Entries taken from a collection
+ + + + +

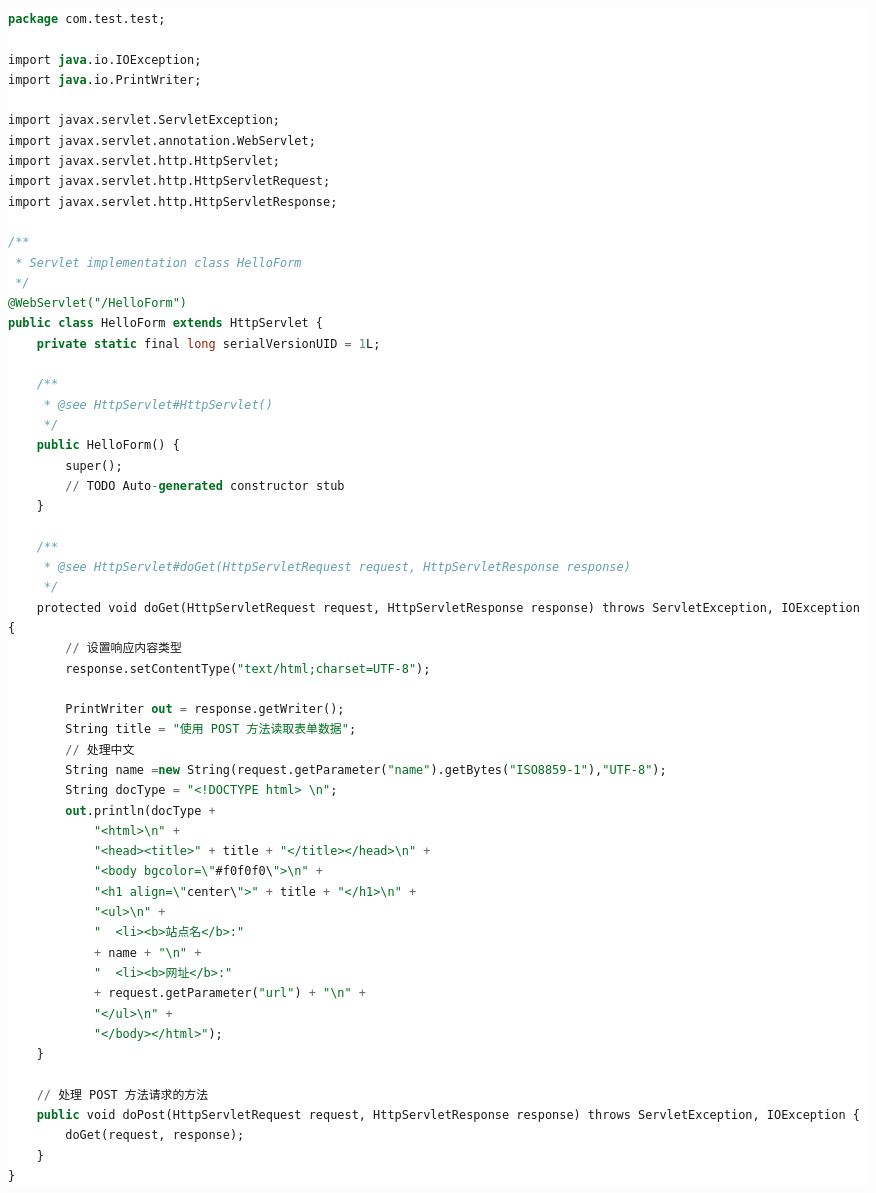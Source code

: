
```sql
package com.test.test;

import java.io.IOException;
import java.io.PrintWriter;

import javax.servlet.ServletException;
import javax.servlet.annotation.WebServlet;
import javax.servlet.http.HttpServlet;
import javax.servlet.http.HttpServletRequest;
import javax.servlet.http.HttpServletResponse;

/**
 * Servlet implementation class HelloForm
 */
@WebServlet("/HelloForm")
public class HelloForm extends HttpServlet {
    private static final long serialVersionUID = 1L;

    /**
     * @see HttpServlet#HttpServlet()
     */
    public HelloForm() {
        super();
        // TODO Auto-generated constructor stub
    }

    /**
     * @see HttpServlet#doGet(HttpServletRequest request, HttpServletResponse response)
     */
    protected void doGet(HttpServletRequest request, HttpServletResponse response) throws ServletException, IOException {
        // 设置响应内容类型
        response.setContentType("text/html;charset=UTF-8");

        PrintWriter out = response.getWriter();
        String title = "使用 POST 方法读取表单数据";
        // 处理中文
        String name =new String(request.getParameter("name").getBytes("ISO8859-1"),"UTF-8");
        String docType = "<!DOCTYPE html> \n";
        out.println(docType +
            "<html>\n" +
            "<head><title>" + title + "</title></head>\n" +
            "<body bgcolor=\"#f0f0f0\">\n" +
            "<h1 align=\"center\">" + title + "</h1>\n" +
            "<ul>\n" +
            "  <li><b>站点名</b>:"
            + name + "\n" +
            "  <li><b>网址</b>:"
            + request.getParameter("url") + "\n" +
            "</ul>\n" +
            "</body></html>");
    }

    // 处理 POST 方法请求的方法
    public void doPost(HttpServletRequest request, HttpServletResponse response) throws ServletException, IOException {
        doGet(request, response);
    }
}
```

+ + + + +

§ Aim of the exercise
Wherever a line holds the word "String", copy that line out of the entries above.

§ Completed task
        String title = "使用 POST 方法读取表单数据";
        String name =new String(request.getParameter("name").getBytes("ISO8859-1"),"UTF-8");
        String docType = "<!DOCTYPE html> \n";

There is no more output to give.